Sexual harassment is never the victim’s fault, no matter what society tells us
Gemma Tutton is the co-founder of Our Streets Now, a campaign with over 500,000 supporters that aims to end public sexual harassment in the UK through cultural and legislative change.
For PinkNews, Gemma explains why the culture of victim-blaming and misogyny around sexual harassment must end, now.
Over the past two years, Our Streets Now has received thousands of testimonies from victims of sexual harassment as young as 10 years old. Sexual harassment happens everywhere in the UK – in the street, in school, at university, in gyms, parks and on public transport. Whatever we do, we just can’t escape it.
One victim, who was targeted on public transport, wrote in testimony to Our Streets Now: “He tapped me on the leg. I took my headphones out and he said quietly to me: ‘I have never had sex with anyone with that hair colour before.’ I was so shocked and sickened, I felt disgusted and dirty. I never told anyone.”
What has become painfully clear when reading the testimonies we receive from our followers is that most victims experience deeply entrenched feelings of shame, guilt and responsibility. Even though it is never their fault, a pervasive culture of misogyny and victim-blaming means they invariably feel it is their behaviour that is to blame.
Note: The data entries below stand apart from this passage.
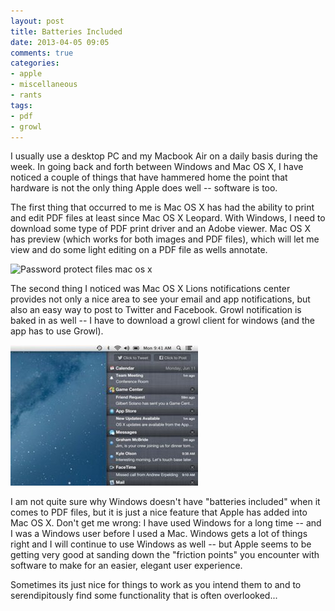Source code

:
 ```yaml
---
layout: post
title: Batteries Included
date: 2013-04-05 09:05
comments: true
categories:
- apple
- miscellaneous
- rants
tags:
- pdf
- growl
---
```

I usually use a desktop PC and my Macbook Air on a daily basis during the week. In going back and forth between Windows and Mac OS X, I have noticed a couple of things that have hammered home the point that hardware is not the only thing Apple does well -- software is too.

The first thing that occurred to me is Mac OS X has had the ability to print and edit PDF files at least since Mac OS X Leopard. With Windows, I need to download some type of PDF print driver and an Adobe viewer. Mac OS X has preview (which works for both images and PDF files), which will let me view and do some light editing on a PDF file as wells annotate.

![Password protect files mac os x](/images/password-protect-files-and-folders-mac-os-x-snow-leopard.w654.jpg)

The second thing I noticed was Mac OS X Lions notifications center provides not only a nice area to see your email and app notifications, but also an easy way to post to Twitter and Facebook. Growl notification is baked in as well -- I have to download a growl client for windows (and the app has to use Growl).

![Mac OS Notification Center](/images/notification-center.jpg)

I am not quite sure why Windows doesn't have "batteries included" when it comes to PDF files, but it is just a nice feature that Apple has added into Mac OS X. Don't get me wrong: I have used Windows for a long time -- and I was a Windows user before I used a Mac. Windows gets a lot of things right and I will continue to use Windows as well -- but Apple seems to be getting very good at sanding down the "friction points" you encounter with software to make for an easier, elegant user experience.

Sometimes its just nice for things to work as you intend them to and to serendipitously find some functionality that is often overlooked...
Too often the onus is put on the victim to change our behaviour, rather than the emphasis being placed on the root of the issue: predominantly, male violence.
A study by Our Schools Now, our education branch, found that 64 per cent of pupils have never been taught about sexual harassment in school even though 54 per cent of 12- to 14-year-old girls have experienced it. The lack of acknowledgement of this epidemic of male violence is making girls and other marginalised people mistakenly believe it is their choices, from the route they took home to the clothes they were wearing, that led to them being the subject of unwanted sexual attention.
“The first notable time I remember was when I was 11 walking home from school,” reads on testimony sent to Our Streets Now. “Older boys sang behind me: ‘show us your tits’ (which I didn’t even have yet). It made me feel ashamed and embarrassed by other people who saw. I felt like I had done something wrong.”
We do not all experience sexual harassment in the same way; people with multiple oppressed identities are subject to more frequent, intrusive, and aggressive forms of harassment. For example, a recent study by Plan International UK found that 82 per cent of Black girls have experienced sexual harassment compared to just 75 per cent of white girls. Furthermore, 90 per cent of queer young women have faced sexual harassment. Not all instances of unwanted sexual attention are the same, but they are all tied together by the core power dynamic in which the harasser seeks to dominate the harassed.
In the case of LGBTQ+ people, we can feel guilt for dressing more queer-presenting. It is as if because we’ve ‘chosen’ to ‘look gay’, we deserve the queer-phobic or fetishising harassment we face. I remember the fear I experienced when holding hands with my first girlfriend, looking twice around me to see if someone was looking before I kissed them goodbye. I’m certain if something had happened, I would have felt it was my fault for openly showing I was queer.
Another testimony from Out Streets Now underlines this: “One time me and my partner were walking back from a date – very clear to everyone we were together and had been out together but about four cars drove past and whistled and cat-called at us out of their window. I’ve never felt more embarrassed to be out in public in my life.”
To be clear, sexual harassment is a human rights issue that reflects hereto-patriarchal male violence. It perpetuates an environment and culture that disregards historically vulnerable and oppressed groups of people, diminishing their sense of self-worth and denying equal access to public space. Most importantly – it is never the victim’s fault, whether they are in a mini skirt or a bikini, in a dark alleyway or an open park.
TfL and National Rail state clearly that sexual harassment will not be tolerated on their networks. TfL advises that incidents of sexual harassment on the bus network should be reported at met.police.uk, and via text to the British Transport Police on 61016 for all other TfL services. TfL says that in an emergency, always dial 999.